**BRIEF**
Lines with "contains" in the entries below: count them and reply with the number alone.

(Plain-text document sources)
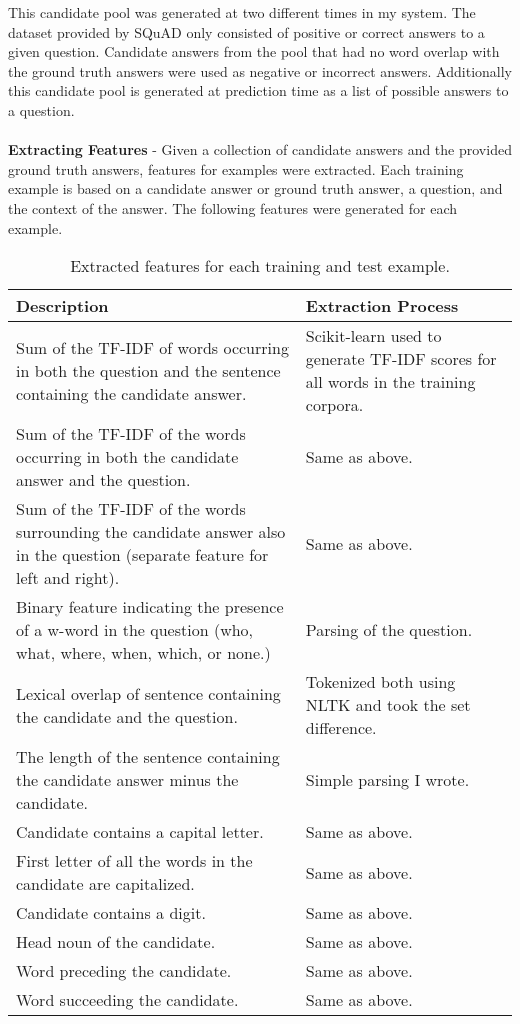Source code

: \documentclass[a4paper, 11pt]{article} %
\begin{document}
This candidate pool was generated at two different times in my system. The dataset provided by SQuAD only consisted of positive or correct answers to a given question. Candidate answers from the pool that had no word overlap with the ground truth answers were used as negative or incorrect answers. Additionally this candidate pool is generated at prediction time as a list of possible answers to a question.
\\~\\
\textbf{Extracting Features} - Given a collection of candidate answers and the provided ground truth answers, features for examples were extracted. Each training example is based on a candidate answer or ground truth answer, a question, and the context of the answer. The following features were generated for each example.
\begin{table}[H]
\centering
{\renewcommand{\arraystretch}{1.2}%
\begin{tabular}{|p{8cm}|p{4cm}|}
\hline
Description & Extraction Process\\
\hline
\hline
Sum of the TF-IDF of words occurring in both the question and the sentence containing the candidate answer. & Scikit-learn used to generate TF-IDF scores for all words in the training corpora. \\ \hline
Sum of the TF-IDF of the words occurring in both the candidate answer and the question. & Same as above.\\ \hline
Sum of the TF-IDF of the words surrounding the candidate answer also in the question (separate feature for left and right). & Same as above.\\ \hline
Binary feature indicating the presence of a w-word in the question (who, what, where, when, which, or none.) & Parsing of the question.\\ \hline
Lexical overlap of sentence containing the candidate and the question. & Tokenized both using NLTK and took the set difference.\\ \hline
The length of the sentence containing the candidate answer minus the candidate. & Simple parsing I wrote.\\ \hline
Candidate contains a capital letter. & Same as above.\\ \hline
First letter of all the words in the candidate are capitalized. & Same as above.\\ \hline
Candidate contains a digit. & Same as above.\\ \hline
Head noun of the candidate. & Same as above.\\ \hline
Word preceding the candidate. & Same as above.\\ \hline
Word succeeding the candidate. & Same as above.\\ \hline
\end{tabular}}
\caption{Extracted features for each training and test example.}
\end{table}
\end{document}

**WRITTEN RESPONSE**
2